In other business, Council members elected new officers for 1997-98. Ron Foust of the Information Technology Division was chosen president-elect and will serve as president in 1998-99. Barbara Mann of the General Libraries was chosen secretary-elect and will serve as secretary in 1998-99. Other officers include: Kathy Barbay, administrative services, treasurer; Patricia Chebat, Emory Hospital, historian; and Jay Harris, Facilities Management, parliamentarian. Terms for the new officers are April 1-March 31.

The Council also elected new University Senate representatives: Lee Ann Bausch of Emory Hospital and Marsha Hendricks of the Department of Psychiatry and Behavioral Sciences. Those terms begin in September.

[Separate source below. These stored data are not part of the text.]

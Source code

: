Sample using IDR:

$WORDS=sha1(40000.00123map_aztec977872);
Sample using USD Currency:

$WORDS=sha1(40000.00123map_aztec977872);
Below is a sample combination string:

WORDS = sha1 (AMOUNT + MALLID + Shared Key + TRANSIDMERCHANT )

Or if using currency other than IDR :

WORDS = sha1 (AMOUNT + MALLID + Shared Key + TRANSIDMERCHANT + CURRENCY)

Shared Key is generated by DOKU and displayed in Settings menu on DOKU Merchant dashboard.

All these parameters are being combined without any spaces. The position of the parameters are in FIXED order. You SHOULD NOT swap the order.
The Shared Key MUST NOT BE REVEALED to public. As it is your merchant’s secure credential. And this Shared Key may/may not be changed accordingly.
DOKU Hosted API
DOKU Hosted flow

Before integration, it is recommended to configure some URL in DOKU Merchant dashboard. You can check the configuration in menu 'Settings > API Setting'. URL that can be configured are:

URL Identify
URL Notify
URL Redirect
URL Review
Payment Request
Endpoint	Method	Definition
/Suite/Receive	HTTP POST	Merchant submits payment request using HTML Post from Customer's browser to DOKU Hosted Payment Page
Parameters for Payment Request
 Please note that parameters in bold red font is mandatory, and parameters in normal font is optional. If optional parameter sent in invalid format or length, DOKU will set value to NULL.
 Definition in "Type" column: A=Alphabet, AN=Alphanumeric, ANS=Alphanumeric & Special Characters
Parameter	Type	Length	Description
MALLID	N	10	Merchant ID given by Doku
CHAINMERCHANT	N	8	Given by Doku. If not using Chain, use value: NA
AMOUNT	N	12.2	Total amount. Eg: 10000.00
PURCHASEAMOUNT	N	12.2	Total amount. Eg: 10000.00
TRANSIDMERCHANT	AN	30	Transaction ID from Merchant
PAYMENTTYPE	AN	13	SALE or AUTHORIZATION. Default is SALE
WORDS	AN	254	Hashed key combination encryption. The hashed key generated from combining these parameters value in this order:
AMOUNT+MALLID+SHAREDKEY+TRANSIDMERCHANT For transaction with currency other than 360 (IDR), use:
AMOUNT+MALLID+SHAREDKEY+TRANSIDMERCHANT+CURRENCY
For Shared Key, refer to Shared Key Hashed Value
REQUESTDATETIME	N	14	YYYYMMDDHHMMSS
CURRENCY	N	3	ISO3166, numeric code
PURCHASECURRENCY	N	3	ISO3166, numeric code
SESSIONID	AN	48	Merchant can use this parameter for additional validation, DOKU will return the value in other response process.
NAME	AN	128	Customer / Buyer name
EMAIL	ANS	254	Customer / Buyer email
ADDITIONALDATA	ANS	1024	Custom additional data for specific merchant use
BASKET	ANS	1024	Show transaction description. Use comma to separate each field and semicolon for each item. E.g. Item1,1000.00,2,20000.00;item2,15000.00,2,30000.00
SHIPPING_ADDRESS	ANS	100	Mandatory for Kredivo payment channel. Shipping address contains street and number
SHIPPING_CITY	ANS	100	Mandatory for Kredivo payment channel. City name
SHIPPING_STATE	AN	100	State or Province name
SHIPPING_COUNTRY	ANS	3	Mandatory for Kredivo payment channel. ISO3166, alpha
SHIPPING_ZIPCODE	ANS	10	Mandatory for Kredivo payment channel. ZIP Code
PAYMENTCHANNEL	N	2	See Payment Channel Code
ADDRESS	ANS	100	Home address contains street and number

Provost Billy Frye will address the March 18 Council meeting concerning the University's Strategic Plan.

President's Commission
on the Status of Minorities

A proposed inward refocusing of resources was discussed at the Commission's Feb. 24 meeting.

For 10 years, the Commission has spent the overwhelming majority of its budget-$4,000 of an annual budget of $4,500-on its Professional Development Fund, formerly called the Minority Conference Travel Fund. The fund supports minority faculty, staff and students who need financial support to travel to conferences in which they are participating. Last year, the Travel Fund Committee received $30,000 in requests. Earlier this year, the Commission voted to allow students to apply for funds along with faculty and staff, a move that's expected to put an even greater strain on the travel fund budget.

To address the situation, some Commission members are suggesting getting out of the travel fund business altogether and spending the Commission budget on workshops and conferences at Emory instead. Pat Marsteller, immediate past chair, filling in for Chair Bob Lee, requested that the question of whether the Commission should continue its Professional Development Fund be placed on the March agenda so the entire Commission can have time to consider the question and discuss it together.

Marsteller also proposed that the Commission sponsor a fall conference that would explore the issue of the added value that diversity among faculty and students brings to a university. She said that several campus organizations can be approached to secure matching funds for the two-day symposium, tentatively planned for late October. She asked Commission members to come to the March meeting prepared to discuss the conference proposal in greater detail.

In other business, Marsteller reported that the Commission's Executive Committee has proposed that the full Commission begin meeting bimonthly rather than monthly in an effort to increase the efficiency of the Commission's work as well as meeting attendance.

Sylvester Hopewell offered a compromise plan in which monthly meetings would continue, but every other meeting would be devoted to subcommittee work sessions rather than full Commission business meetings.

The Commission was not able to vote on the proposal due to the lack of a quorum, and the matter was tabled until the March meeting.

Bret Kadison of the Student Concerns Committee said that his group has proposed a majoring revamping of itself. The proposal calls for the committee to receive $1,000 annually to spend on "minority issues of student concern" and $500 annually to fund a student essay contest on a subject relating to diversity.

One immediate goal outlined in the students' proposal is working with the other two presidential commissions on women and lesbian/gay/bisexual concerns to suggest revisions to the Campus Life Acts of Intolerance Policy.

The proposal will be considered at the March meeting.